→ Document images with source code
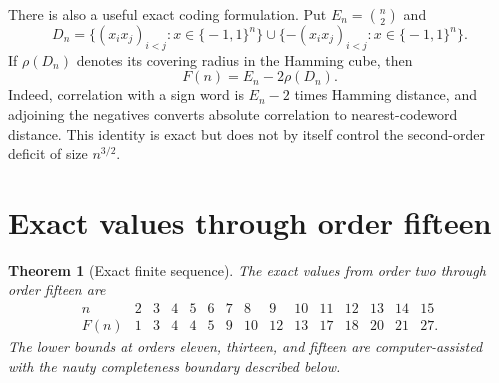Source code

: \documentclass[11pt]{article}
\newcommand{\eps}{\{\!-1,1\!\}}
\newtheorem{theorem}{Theorem}[section]
\theoremstyle{remark}
\begin{document}
There is also a useful exact coding formulation.  Put $E_n=\binom n2$ and
\[
 D_n=\{(x_ix_j)_{i<j}:x\in\eps^n\}
      \cup\{-(x_ix_j)_{i<j}:x\in\eps^n\}.
\]
If $\rho(D_n)$ denotes its covering radius in the Hamming cube, then
\begin{equation}
 F(n)=E_n-2\rho(D_n).                                      \label{eq:cover}
\end{equation}
Indeed, correlation with a sign word is $E_n-2$ times Hamming distance, and
adjoining the negatives converts absolute correlation to nearest-codeword
distance.  This identity is exact but does not by itself control the
second-order deficit of size $n^{3/2}$.

\section{Exact values through order fifteen}

\begin{theorem}[Exact finite sequence]
The exact values from order two through order fifteen are
\[
\begin{array}{c|rrrrrrrrrrrrrr}
n&2&3&4&5&6&7&8&9&10&11&12&13&14&15\\ \hline
F(n)&1&3&4&4&5&9&10&12&13&17&18&20&21&27.
\end{array}
\]
The lower bounds at orders eleven, thirteen, and fifteen are
computer-assisted with the nauty completeness boundary described below.
\end{theorem}
\end{document}
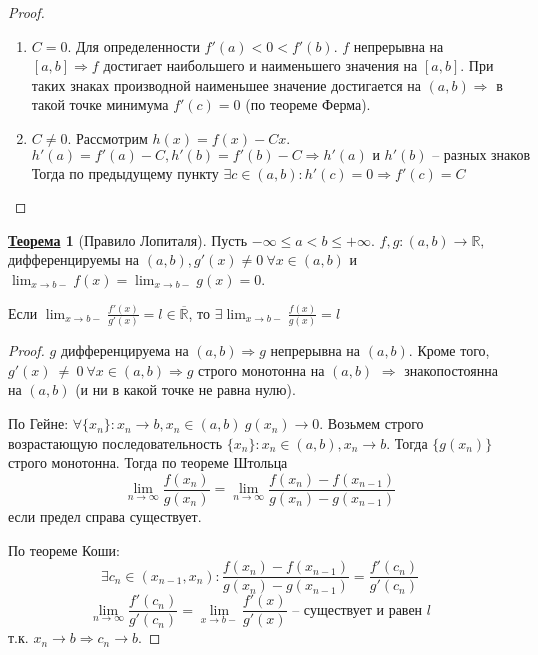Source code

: \documentclass[12pt]{article}
\newenvironment{MyList}[1][4pt]{
  \begin{enumerate}[1.]
  \setlength{\parskip}{0pt}
  \setlength{\itemsep}{#1}
}{       
  \end{enumerate}
}
\def\R{\mathbb{R}}       %
\def\SO{\Rightarrow}     %
\theoremstyle{definition} %
\newtheorem{Thm}{\underline{Теорема}}[subsection] %
\theoremstyle{plain} %
\theoremstyle{remark} %
\begin{document}
\begin{proof}
    \begin{MyList}
        \item $C = 0$. Для определенности $f'(a) < 0 < f'(b)$. $f$ непрерывна на $[a, b] \SO f$ достигает наибольшего и наименьшего значения на $[a, b]$.
        При таких знаках производной наименьшее значение достигается на $(a, b) \SO$ в такой точке минимума $f'(c) = 0$ (по теореме Ферма).

        \item $C \neq 0$. Рассмотрим $h(x) = f(x) - Cx$.
        \[h'(a) = f'(a) - C, h'(b) = f'(b) - C \SO h'(a) \text{ и } h'(b) \text{ -- разных знаков}\]
        Тогда по предыдущему пункту $\exists c \in (a, b) : h'(c) = 0 \SO f'(c) = C$ 
    \end{MyList}
\end{proof}

\begin{Thm}[Правило Лопиталя]
    Пусть $-\infty \leqslant a < b \leqslant +\infty$.
    $f, g : (a, b) \to \R,$ дифференцируемы на $(a, b), g'(x) \neq 0 \ \forall x \in (a, b)$ 
    и $\lim_{x \to b-} f(x) = \lim_{x \to b-} g(x) = 0$.

    Если $\lim_{x \to b-} \frac{f'(x)}{g'(x)} = l \in \overline{\R}$, то $\exists \lim_{x \to b-} \frac{f(x)}{g(x)} = l$
\end{Thm}

\begin{proof}
    $g$ дифференцируема на $(a, b) \SO g$ непрерывна на $(a, b)$. Кроме того, $g'(x)~\neq~0 \ \forall x \in (a, b) \SO g$ строго монотонна на $(a, b)$
    $\SO$ знакопостоянна на $(a, b)$ (и ни в какой точке не равна нулю).

    По Гейне: $\forall \{x_n\} : x_n \to b, x_n \in (a, b) \ g(x_n) \to 0$. 
    Возьмем строго возрастающую последовательность $\{x_n\} : x_n \in (a, b), x_n \to b$. Тогда
    $\{g(x_n)\}$ строго монотонна. Тогда по теореме Штольца 
    \[\lim_{n \to \infty} \frac{f(x_n)}{g(x_n)} = \lim_{n \to \infty} \frac{f(x_n) - f(x_{n - 1})}{g(x_n) - g(x_{n - 1})}\]
    если предел справа существует.

    По теореме Коши:
    \[\exists c_n \in (x_{n - 1}, x_n) : \frac{f(x_n) - f(x_{n - 1})}{g(x_n) - g(x_{n - 1})} = \frac{f'(c_n)}{g'(c_n)}\]
    \[\lim_{n \to \infty} \frac{f'(c_n)}{g'(c_n)} = \lim_{x \to b-} \frac{f'(x)}{g'(x)} \text{ -- существует и равен } l\]
    т.к. $x_n \to b \SO c_n \to b$.
    
\end{proof}
\end{document}
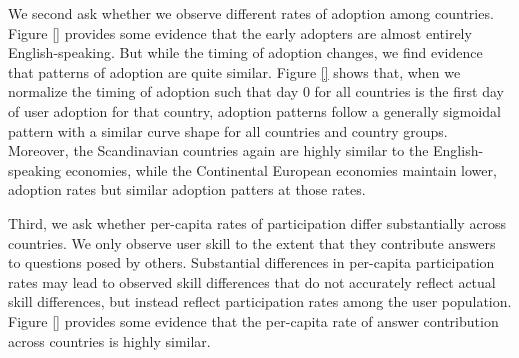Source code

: \documentclass[11pt]{article}
\begin{document}
We second ask whether we observe different rates of adoption among
countries. Figure \ref{} provides some evidence that the early
adopters are almost entirely English-speaking. But while the timing of
adoption changes, we find evidence that patterns of adoption are quite
similar. Figure \ref{} shows that, when we normalize the timing of
adoption such that day 0 for all countries is the first day of user
adoption for that country, adoption patterns follow a generally
sigmoidal pattern with a similar curve shape for all countries and
country groups. Moreover, the Scandinavian countries again are highly
similar to the English-speaking economies, while the Continental
European economies maintain lower, adoption rates but similar adoption
patters at those rates.

Third, we ask whether per-capita rates of participation differ
substantially across countries. We only observe user skill to the
extent that they contribute answers to questions posed by
others. Substantial differences in per-capita participation rates
may lead to observed skill differences that do not accurately reflect
actual skill differences, but instead reflect participation rates
among the user population. Figure \ref{} provides some evidence that
the per-capita rate of answer contribution across countries is highly
similar. 




\end{document}
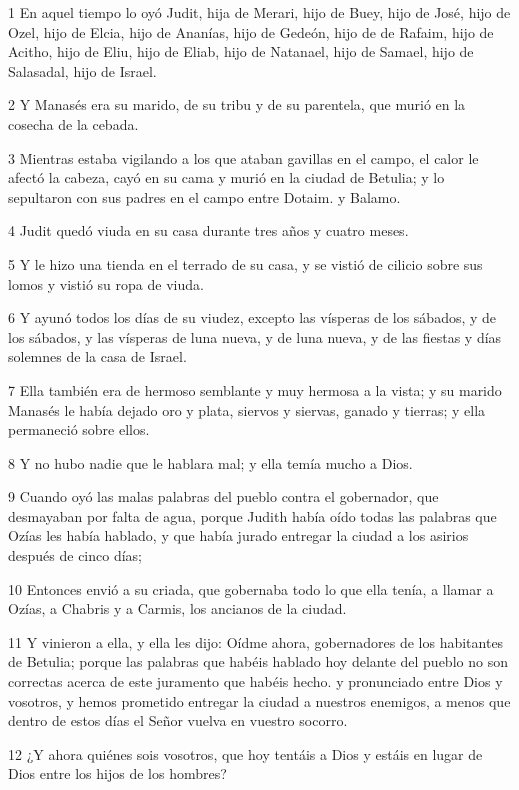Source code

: \par 1 En aquel tiempo lo oyó Judit, hija de Merari, hijo de Buey, hijo de José, hijo de Ozel, hijo de Elcia, hijo de Ananías, hijo de Gedeón, hijo de de Rafaim, hijo de Acitho, hijo de Eliu, hijo de Eliab, hijo de Natanael, hijo de Samael, hijo de Salasadal, hijo de Israel.
\par 2 Y Manasés era su marido, de su tribu y de su parentela, que murió en la cosecha de la cebada.
\par 3 Mientras estaba vigilando a los que ataban gavillas en el campo, el calor le afectó la cabeza, cayó en su cama y murió en la ciudad de Betulia; y lo sepultaron con sus padres en el campo entre Dotaim. y Balamo.
\par 4 Judit quedó viuda en su casa durante tres años y cuatro meses.
\par 5 Y le hizo una tienda en el terrado de su casa, y se vistió de cilicio sobre sus lomos y vistió su ropa de viuda.
\par 6 Y ayunó todos los días de su viudez, excepto las vísperas de los sábados, y de los sábados, y las vísperas de luna nueva, y de luna nueva, y de las fiestas y días solemnes de la casa de Israel.
\par 7 Ella también era de hermoso semblante y muy hermosa a la vista; y su marido Manasés le había dejado oro y plata, siervos y siervas, ganado y tierras; y ella permaneció sobre ellos.
\par 8 Y no hubo nadie que le hablara mal; y ella temía mucho a Dios.
\par 9 Cuando oyó las malas palabras del pueblo contra el gobernador, que desmayaban por falta de agua, porque Judith había oído todas las palabras que Ozías les había hablado, y que había jurado entregar la ciudad a los asirios después de cinco días;
\par 10 Entonces envió a su criada, que gobernaba todo lo que ella tenía, a llamar a Ozías, a Chabris y a Carmis, los ancianos de la ciudad.
\par 11 Y vinieron a ella, y ella les dijo: Oídme ahora, gobernadores de los habitantes de Betulia; porque las palabras que habéis hablado hoy delante del pueblo no son correctas acerca de este juramento que habéis hecho. y pronunciado entre Dios y vosotros, y hemos prometido entregar la ciudad a nuestros enemigos, a menos que dentro de estos días el Señor vuelva en vuestro socorro.
\par 12 ¿Y ahora quiénes sois vosotros, que hoy tentáis a Dios y estáis en lugar de Dios entre los hijos de los hombres?
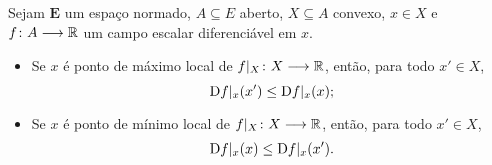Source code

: \begin{proposition}
\label{prop:extremo.local.diferencial}
Sejam $\bm E$ um espaço normado, $A \subseteq E$ aberto, $X \subseteq A$ convexo, $x \in X$ e $f\colon \allowbreak A \longrightarrow \mathbb{R}$ um campo escalar diferenciável em $x$.
	\begin{itemize}
		\item Se $x$ é ponto de máximo local de $f|_X\colon \allowbreak X \longrightarrow \mathbb{R}$, então, para todo $x' \in X$,
			\begin{equation*}
			\mathrm{D} f|_x(x') \leq \mathrm{D} f|_x(x);
			\end{equation*}
		\item Se $x$ é ponto de mínimo local de $f|_X\colon \allowbreak X \longrightarrow \mathbb{R}$, então, para todo $x' \in X$,
			\begin{equation*}
			\mathrm{D} f|_x(x) \leq \mathrm{D} f|_x(x').
			\end{equation*}
	\end{itemize}
\end{proposition}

→ What is being asked
Each line of the records that contains the string "evidence" must be copied.

→ Solution to this problem
countries. Figure \ref{} provides some evidence that the early
adoption changes, we find evidence that patterns of adoption are quite
among the user population. Figure \ref{} provides some evidence that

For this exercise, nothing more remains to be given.